I used a "work-mate" type stand for two years in my business before buying a dedicated stand for my compound sliding miter saw. One thing I highle recommend is to buy two "C" clamps and clamp the saw to the work-mate when used.


----------



## josall (May 7, 2011)

Just make one,I can't get you a picture but mine is 18" deep x20"w x39" tall. It has a top, middle and bottom shelf. Miter saw on top, 12.5 Delta planner on the middle (the added weight really helps to anchor the cart) Two misc. tool boxes on the bottom shelf which is 3/4 plywood with 4" casters on the bottom. Very mobile and solid. If I need to cut long lengths I just set a roller stand on each side. You didn't say which 10" Makita your were getting, I would bite the bullet now and get the dual slide compound miter saw you won't regret it. If you need help with sales pitch to your spouse let me know.


----------



## Ranger1227 (Mar 15, 2011)

Thanks for the information. I am getting the basic Makita single compund 10" miter saw. I really don't need more than that. I just need good straight cuts for the bulk of my project and 45 degree for most of the rest. I am not going to do molding or anything like that , so I don't think I need more than that.

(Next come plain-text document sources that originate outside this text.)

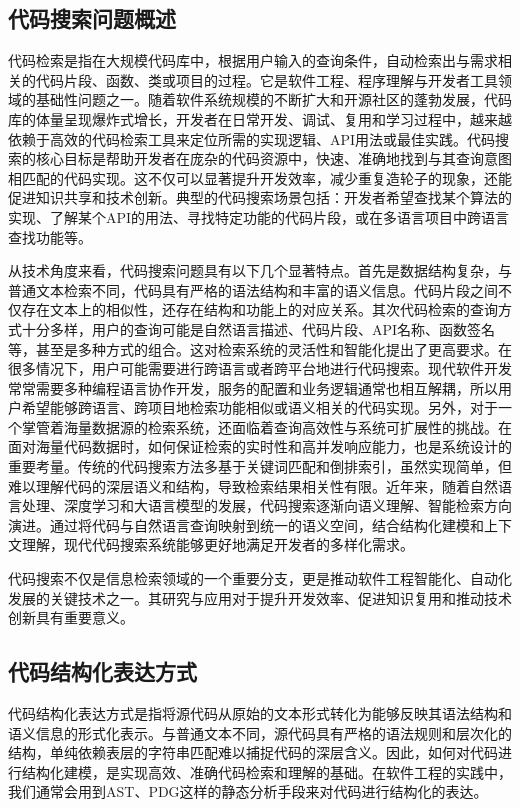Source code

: \documentclass[UTF8,a4paper,12pt]{ctexart}
\numberwithin{equation}{section}
\begin{document}
\subsection{代码搜索问题概述}
代码检索是指在大规模代码库中，根据用户输入的查询条件，自动检索出与需求相关的代码片段、函数、类或项目的过程。它是软件工程、程序理解与开发者工具领域的基础性问题之一。随着软件系统规模的不断扩大和开源社区的蓬勃发展，代码库的体量呈现爆炸式增长，开发者在日常开发、调试、复用和学习过程中，越来越依赖于高效的代码检索工具来定位所需的实现逻辑、API用法或最佳实践。代码搜索的核心目标是帮助开发者在庞杂的代码资源中，快速、准确地找到与其查询意图相匹配的代码实现。这不仅可以显著提升开发效率，减少重复造轮子的现象，还能促进知识共享和技术创新。典型的代码搜索场景包括：开发者希望查找某个算法的实现、了解某个API的用法、寻找特定功能的代码片段，或在多语言项目中跨语言查找功能等。\par 
从技术角度来看，代码搜索问题具有以下几个显著特点。首先是数据结构复杂，与普通文本检索不同，代码具有严格的语法结构和丰富的语义信息。代码片段之间不仅存在文本上的相似性，还存在结构和功能上的对应关系。其次代码检索的查询方式十分多样，用户的查询可能是自然语言描述、代码片段、API名称、函数签名等，甚至是多种方式的组合。这对检索系统的灵活性和智能化提出了更高要求。在很多情况下，用户可能需要进行跨语言或者跨平台地进行代码搜索。现代软件开发常常需要多种编程语言协作开发，服务的配置和业务逻辑通常也相互解耦，所以用户希望能够跨语言、跨项目地检索功能相似或语义相关的代码实现。另外，对于一个掌管着海量数据源的检索系统，还面临着查询高效性与系统可扩展性的挑战。在面对海量代码数据时，如何保证检索的实时性和高并发响应能力，也是系统设计的重要考量。传统的代码搜索方法多基于关键词匹配和倒排索引，虽然实现简单，但难以理解代码的深层语义和结构，导致检索结果相关性有限。近年来，随着自然语言处理、深度学习和大语言模型的发展，代码搜索逐渐向语义理解、智能检索方向演进。通过将代码与自然语言查询映射到统一的语义空间，结合结构化建模和上下文理解，现代代码搜索系统能够更好地满足开发者的多样化需求。\par
代码搜索不仅是信息检索领域的一个重要分支，更是推动软件工程智能化、自动化发展的关键技术之一。其研究与应用对于提升开发效率、促进知识复用和推动技术创新具有重要意义。
\subsection{代码结构化表达方式}
代码结构化表达方式是指将源代码从原始的文本形式转化为能够反映其语法结构和语义信息的形式化表示。与普通文本不同，源代码具有严格的语法规则和层次化的结构，单纯依赖表层的字符串匹配难以捕捉代码的深层含义。因此，如何对代码进行结构化建模，是实现高效、准确代码检索和理解的基础。在软件工程的实践中，我们通常会用到AST、PDG这样的静态分析手段来对代码进行结构化的表达。
\end{document}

I did see the Husky X workhorse stand today after seeing the B&D workmates, and the Husky looks great for what I need. Any thoughts on the Husky?


----------



## DexterII (Jul 14, 2010)

For quite a few years, until I finally bought a regular miter saw stand, I used a stand that I made, similar to the size that you are referring to, and it worked fine for most things, but when I had long work to do, I bolted the saw to a couple of pieces of 10' Unistrut, for which I had made corresponding blocks, the same height as the saw table, and same spacing as the base of the saw, which I could bolt on for end supports. It was a bit slower to set up than my stand is, but worked well, and the Unistrut took up almost no space in the corner when not in use.


----------



## Mr Chips (Mar 23, 2008)

if you are dealing with longer boards you are better off buying a good mitersaw stand then selling it on craigslist when your job is done for $50 off retail when the job is done. Look for a deal, get a 10% off coupon, it will be well worth it in the longrun


----------